Azure Logic App Tricks - Part 2
October 23, 2025
azurelogic-appsintegrationAzure Logic App Tricks - Part 2
If you haven't read Part 1 yet, start here: Azure Logic App Tricks - Part 1.
This continues Part 1 with short, practical tips I use in production to make Logic Apps more robust and maintainable.
5. Create dynamic arrays (use Select, avoid loops)
Use the Select action to map and build arrays. It's usually clearer and avoids concurrency pitfalls compared to complex nested loops.
- Use Select to transform each item shape.
 - Combine with Filter Array for conditional mapping.
 - Prefer Select over For Each when a simple mapping suffices.
 
6. Make Logic Apps production-ready
If you expect higher run volumes:
- Enable high-throughput settings or use Standard/Integration Service Environment.
 - Monitor run rate and throttling via Logic Apps metrics.
 - Tune retry/backoff policies for downstream systems.
 
7. Copy Logic Apps across tenants
For cross-tenant moves, export the workflow definition and re-create connections in the target tenant:
- Open Code View and copy the workflow JSON.
 - Create a new Logic App in the target tenant and paste the definition.
 - Recreate or update connection references and secrets (Key Vault is useful).
 
8. Use a custom connector for repeated HTTP integrations
Define an OpenAPI (custom connector) for repeated HTTP calls. Benefits:
- Typed inputs/outputs in the designer
 - Centralized auth configuration
 - Better discoverability and reusability
 
Example OpenAPI fragment (trimmed):
openapi: 3.0.1
info:
  title: user management service
  version: 1.0.1
servers:
  - url: https://api.example.com
paths:
  /users:
    post:
      requestBody:
        content:
          application/json:
            schema:
              type: object
              properties:
                user_id: { type: string }
                email: { type: string }
                phone_number: { type: string }
                is_active: { type: boolean }
      responses:
        '200':
          description: OK
          content:
            application/json:
              schema:
                type: object
                properties:
                  user_id: { type: string }
                  created_at: { type: string }
9. Handling HTTP timeouts (make errors diagnosable)
Logic Apps HTTP actions time out by default (typically ~2 minutes). A timed-out action may yield empty outputs, making diagnosis hard. Surface clearer messages with an expression.
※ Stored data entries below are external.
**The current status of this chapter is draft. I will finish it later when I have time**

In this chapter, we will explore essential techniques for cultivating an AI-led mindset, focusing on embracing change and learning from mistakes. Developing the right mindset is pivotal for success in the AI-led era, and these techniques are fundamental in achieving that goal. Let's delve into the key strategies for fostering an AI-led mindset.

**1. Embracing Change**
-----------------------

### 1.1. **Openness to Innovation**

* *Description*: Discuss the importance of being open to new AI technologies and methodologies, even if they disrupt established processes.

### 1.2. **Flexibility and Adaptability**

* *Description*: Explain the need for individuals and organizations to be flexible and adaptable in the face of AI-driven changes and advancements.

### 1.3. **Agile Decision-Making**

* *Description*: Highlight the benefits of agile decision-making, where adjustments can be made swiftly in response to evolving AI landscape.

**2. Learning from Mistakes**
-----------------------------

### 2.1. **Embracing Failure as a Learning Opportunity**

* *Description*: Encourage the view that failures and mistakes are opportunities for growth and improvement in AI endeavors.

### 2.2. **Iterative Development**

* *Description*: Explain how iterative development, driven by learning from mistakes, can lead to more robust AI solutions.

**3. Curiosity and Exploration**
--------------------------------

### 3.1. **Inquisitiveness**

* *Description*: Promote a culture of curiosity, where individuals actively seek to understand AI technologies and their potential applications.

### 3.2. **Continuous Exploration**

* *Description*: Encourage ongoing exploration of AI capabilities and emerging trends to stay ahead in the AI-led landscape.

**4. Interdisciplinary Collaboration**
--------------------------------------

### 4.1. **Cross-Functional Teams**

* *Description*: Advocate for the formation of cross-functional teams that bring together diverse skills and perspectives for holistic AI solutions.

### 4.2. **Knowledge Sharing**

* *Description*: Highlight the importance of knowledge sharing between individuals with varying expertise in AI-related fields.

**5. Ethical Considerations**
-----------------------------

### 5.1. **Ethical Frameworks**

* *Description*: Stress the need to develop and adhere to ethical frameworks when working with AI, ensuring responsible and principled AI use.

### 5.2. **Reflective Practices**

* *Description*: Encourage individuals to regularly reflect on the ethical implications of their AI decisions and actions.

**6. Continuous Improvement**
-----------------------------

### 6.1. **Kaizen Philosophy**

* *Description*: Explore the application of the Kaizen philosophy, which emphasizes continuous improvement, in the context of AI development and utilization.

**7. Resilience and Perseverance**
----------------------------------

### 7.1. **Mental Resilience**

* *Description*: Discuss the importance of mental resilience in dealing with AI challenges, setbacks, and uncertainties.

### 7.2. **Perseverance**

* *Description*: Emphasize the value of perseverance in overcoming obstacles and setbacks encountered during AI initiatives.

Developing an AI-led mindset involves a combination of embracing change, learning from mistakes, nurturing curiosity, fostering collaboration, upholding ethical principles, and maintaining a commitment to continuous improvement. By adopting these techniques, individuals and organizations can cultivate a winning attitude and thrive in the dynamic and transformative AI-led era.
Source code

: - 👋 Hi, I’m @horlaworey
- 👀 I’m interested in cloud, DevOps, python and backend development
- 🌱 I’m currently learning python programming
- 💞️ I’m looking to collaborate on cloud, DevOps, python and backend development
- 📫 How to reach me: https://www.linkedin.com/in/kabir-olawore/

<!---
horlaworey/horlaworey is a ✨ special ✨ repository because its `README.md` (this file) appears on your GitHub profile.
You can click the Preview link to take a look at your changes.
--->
Wrap the code block so it scrolls nicely:
@{if(equals(body('HTTP'), null), 'Timeout occurred', body('HTTP')?['error'])}
Notes:
- Adjust the expression to match your action names.
 - Consider extending the HTTP timeout or using a polling pattern for long-running operations.
 
10. Power Automate & code view
Power Automate and Logic Apps share concepts. To edit code view in Power Automate at runtime, install the relevant extension. This helps when migrating patterns between Power Automate and Logic Apps.
Quick notes and style
- Prefer Select over loops for array transforms where possible.
 - Keep trigger concurrency conservative if downstream systems cannot handle parallel requests.
 - Centralize auth with custom connectors or Key Vault references.
 - Add meaningful timeout/error messages to help runbook operators.